Fix: seal around flashings and upstands.
Why it matters: roof penetrations become major leakage points under pressure.
Problem C: Slab‑to‑cladding interfaces had minor discontinuities
Small gaps along long junction lines add up.
Fix: targeted close‑out during readiness.
Why it matters: long junctions decide pass/fail.
Results
- Strong air permeability result achieved at PC
- No retest required
- Dock doors, cladding junctions and roof penetrations controlled successfully
- Compliance‑ready evidence produced for handover
What This Warehouse Proved
Warehouses don’t pass airtightness tests by chance. They pass when you:
- treat dock doors as performance‑critical
- control roof penetrations and upstands
- close out long cladding junctions early
- run a readiness‑led testing plan
Common Mistakes on Warehouse Airtightness Testing
- leaving dock door adjustments to the last day
- assuming roof penetrations are airtight because they “look tidy”

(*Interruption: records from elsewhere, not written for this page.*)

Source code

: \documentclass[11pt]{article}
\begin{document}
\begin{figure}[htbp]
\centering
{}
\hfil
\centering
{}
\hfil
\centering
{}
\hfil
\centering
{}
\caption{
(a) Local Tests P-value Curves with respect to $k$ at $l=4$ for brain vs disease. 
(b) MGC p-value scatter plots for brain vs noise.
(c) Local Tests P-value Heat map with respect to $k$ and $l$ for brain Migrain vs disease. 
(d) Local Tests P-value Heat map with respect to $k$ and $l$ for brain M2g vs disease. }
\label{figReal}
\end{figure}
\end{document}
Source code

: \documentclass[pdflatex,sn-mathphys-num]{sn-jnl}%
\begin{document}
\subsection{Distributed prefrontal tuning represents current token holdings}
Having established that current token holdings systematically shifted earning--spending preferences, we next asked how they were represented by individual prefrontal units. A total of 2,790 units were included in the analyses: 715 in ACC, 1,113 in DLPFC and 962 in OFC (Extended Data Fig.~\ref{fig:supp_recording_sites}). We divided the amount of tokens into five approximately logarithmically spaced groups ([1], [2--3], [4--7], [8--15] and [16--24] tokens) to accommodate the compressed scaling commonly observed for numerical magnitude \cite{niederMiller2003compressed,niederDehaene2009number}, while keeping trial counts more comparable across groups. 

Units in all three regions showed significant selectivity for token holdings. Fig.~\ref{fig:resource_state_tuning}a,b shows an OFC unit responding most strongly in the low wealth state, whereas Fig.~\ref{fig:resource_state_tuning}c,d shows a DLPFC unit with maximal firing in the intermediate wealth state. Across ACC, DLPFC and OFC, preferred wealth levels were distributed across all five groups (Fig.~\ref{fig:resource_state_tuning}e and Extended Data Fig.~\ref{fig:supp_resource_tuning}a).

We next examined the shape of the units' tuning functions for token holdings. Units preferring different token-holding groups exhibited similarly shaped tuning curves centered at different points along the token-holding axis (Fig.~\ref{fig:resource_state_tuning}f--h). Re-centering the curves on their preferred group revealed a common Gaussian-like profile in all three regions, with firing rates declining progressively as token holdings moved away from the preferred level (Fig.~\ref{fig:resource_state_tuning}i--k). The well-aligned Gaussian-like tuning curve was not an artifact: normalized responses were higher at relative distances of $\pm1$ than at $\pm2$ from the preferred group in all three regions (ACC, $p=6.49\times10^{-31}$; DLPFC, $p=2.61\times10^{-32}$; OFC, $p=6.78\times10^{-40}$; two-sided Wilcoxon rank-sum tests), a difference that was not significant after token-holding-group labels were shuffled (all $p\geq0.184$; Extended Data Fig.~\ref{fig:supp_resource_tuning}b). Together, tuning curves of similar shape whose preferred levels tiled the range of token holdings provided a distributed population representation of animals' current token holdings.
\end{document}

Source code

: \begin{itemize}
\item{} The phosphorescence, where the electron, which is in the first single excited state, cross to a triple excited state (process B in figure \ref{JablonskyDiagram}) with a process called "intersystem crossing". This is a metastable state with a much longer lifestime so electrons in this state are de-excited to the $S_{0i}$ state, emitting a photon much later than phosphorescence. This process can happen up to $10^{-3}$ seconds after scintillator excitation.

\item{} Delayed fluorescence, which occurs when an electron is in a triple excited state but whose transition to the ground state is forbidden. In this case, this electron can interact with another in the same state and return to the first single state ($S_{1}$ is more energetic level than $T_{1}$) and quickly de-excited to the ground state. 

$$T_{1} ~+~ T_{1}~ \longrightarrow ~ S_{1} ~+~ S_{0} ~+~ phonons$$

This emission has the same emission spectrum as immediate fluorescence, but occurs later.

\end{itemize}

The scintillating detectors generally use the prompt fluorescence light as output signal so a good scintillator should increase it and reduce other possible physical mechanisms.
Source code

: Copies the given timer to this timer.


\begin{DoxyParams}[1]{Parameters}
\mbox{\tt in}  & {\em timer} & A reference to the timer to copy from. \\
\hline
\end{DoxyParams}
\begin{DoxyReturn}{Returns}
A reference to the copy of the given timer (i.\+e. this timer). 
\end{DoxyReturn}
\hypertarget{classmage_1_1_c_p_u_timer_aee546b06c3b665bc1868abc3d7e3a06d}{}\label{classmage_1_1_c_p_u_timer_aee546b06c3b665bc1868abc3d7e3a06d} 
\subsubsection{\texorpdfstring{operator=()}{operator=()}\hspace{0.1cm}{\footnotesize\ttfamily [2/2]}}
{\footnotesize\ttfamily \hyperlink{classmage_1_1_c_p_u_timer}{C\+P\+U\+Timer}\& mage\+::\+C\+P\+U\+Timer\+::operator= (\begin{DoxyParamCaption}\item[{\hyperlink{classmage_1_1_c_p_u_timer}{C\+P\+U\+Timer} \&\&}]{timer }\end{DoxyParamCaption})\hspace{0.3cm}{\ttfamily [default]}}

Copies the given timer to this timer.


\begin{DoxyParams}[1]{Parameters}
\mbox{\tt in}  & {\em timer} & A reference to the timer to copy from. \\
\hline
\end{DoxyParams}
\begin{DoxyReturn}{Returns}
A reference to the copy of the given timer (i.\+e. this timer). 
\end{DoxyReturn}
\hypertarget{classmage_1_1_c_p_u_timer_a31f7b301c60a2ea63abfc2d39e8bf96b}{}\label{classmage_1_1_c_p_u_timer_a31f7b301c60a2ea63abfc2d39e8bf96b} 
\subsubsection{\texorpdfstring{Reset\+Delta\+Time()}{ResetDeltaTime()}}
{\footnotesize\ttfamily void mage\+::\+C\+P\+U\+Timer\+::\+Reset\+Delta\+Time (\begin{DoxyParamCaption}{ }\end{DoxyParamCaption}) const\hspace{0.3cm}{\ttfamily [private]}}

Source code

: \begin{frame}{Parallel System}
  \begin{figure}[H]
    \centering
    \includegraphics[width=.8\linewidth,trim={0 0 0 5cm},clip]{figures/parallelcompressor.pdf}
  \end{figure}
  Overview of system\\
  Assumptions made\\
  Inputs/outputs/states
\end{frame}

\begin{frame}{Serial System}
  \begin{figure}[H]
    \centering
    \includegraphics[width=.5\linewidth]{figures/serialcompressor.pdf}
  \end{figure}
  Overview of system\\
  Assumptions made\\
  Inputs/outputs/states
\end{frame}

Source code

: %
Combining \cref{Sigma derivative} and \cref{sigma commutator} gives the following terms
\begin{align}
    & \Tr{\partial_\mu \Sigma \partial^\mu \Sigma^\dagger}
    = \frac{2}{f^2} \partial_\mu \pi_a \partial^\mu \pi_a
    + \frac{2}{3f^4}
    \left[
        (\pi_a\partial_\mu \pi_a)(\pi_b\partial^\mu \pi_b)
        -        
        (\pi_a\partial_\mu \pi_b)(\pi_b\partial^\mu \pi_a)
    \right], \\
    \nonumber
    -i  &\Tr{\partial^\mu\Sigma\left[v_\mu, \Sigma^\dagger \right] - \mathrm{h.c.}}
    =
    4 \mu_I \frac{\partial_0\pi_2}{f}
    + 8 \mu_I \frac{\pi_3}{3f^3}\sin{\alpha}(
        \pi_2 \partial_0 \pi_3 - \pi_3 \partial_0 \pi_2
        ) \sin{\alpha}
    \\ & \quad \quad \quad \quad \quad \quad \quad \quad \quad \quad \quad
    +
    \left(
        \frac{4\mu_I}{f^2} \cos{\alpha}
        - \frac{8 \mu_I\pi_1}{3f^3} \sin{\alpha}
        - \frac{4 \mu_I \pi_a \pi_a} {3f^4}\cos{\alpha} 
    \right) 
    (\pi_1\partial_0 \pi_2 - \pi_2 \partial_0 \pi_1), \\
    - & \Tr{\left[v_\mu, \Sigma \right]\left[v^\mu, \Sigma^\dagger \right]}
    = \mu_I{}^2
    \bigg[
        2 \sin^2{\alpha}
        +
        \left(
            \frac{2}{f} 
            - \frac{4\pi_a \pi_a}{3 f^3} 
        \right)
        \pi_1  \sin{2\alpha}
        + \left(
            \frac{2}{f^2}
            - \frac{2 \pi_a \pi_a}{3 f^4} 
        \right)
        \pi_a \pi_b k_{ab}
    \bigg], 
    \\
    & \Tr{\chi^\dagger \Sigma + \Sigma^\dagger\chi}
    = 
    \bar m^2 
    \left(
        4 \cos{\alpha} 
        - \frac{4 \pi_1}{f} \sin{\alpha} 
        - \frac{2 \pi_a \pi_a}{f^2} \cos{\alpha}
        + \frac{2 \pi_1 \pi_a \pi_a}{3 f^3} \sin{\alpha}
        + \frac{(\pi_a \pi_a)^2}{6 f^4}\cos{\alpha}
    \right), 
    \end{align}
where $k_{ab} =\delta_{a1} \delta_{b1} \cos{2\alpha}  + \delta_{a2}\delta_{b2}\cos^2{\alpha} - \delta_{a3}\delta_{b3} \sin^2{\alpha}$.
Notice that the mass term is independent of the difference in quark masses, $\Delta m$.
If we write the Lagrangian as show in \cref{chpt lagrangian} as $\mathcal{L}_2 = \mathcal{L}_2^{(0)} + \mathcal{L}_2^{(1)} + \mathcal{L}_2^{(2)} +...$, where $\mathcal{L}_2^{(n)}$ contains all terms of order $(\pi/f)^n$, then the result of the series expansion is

- forgetting that long cladding junction lines add up
- booking the test before the building is fully closed
- uncontrolled door access during the test window
CTA
If you’re approaching PC on an industrial unit and need a strong air permeability result first time, ATSPACE can support with:
- warehouse‑specific readiness walkdowns
- non‑domestic pressure testing
- targeted troubleshooting and remedial guidance
- compliance‑ready reporting for handover
FAQ
What is warehouse pressure testing used for?
To measure uncontrolled air leakage and provide as‑built performance evidence for compliance, usually linked to Part L.
What are the biggest leakage points on warehouses?
Dock doors, personnel doors/thresholds, roof penetrations, smoke vents/rooflights and long cladding junction lines.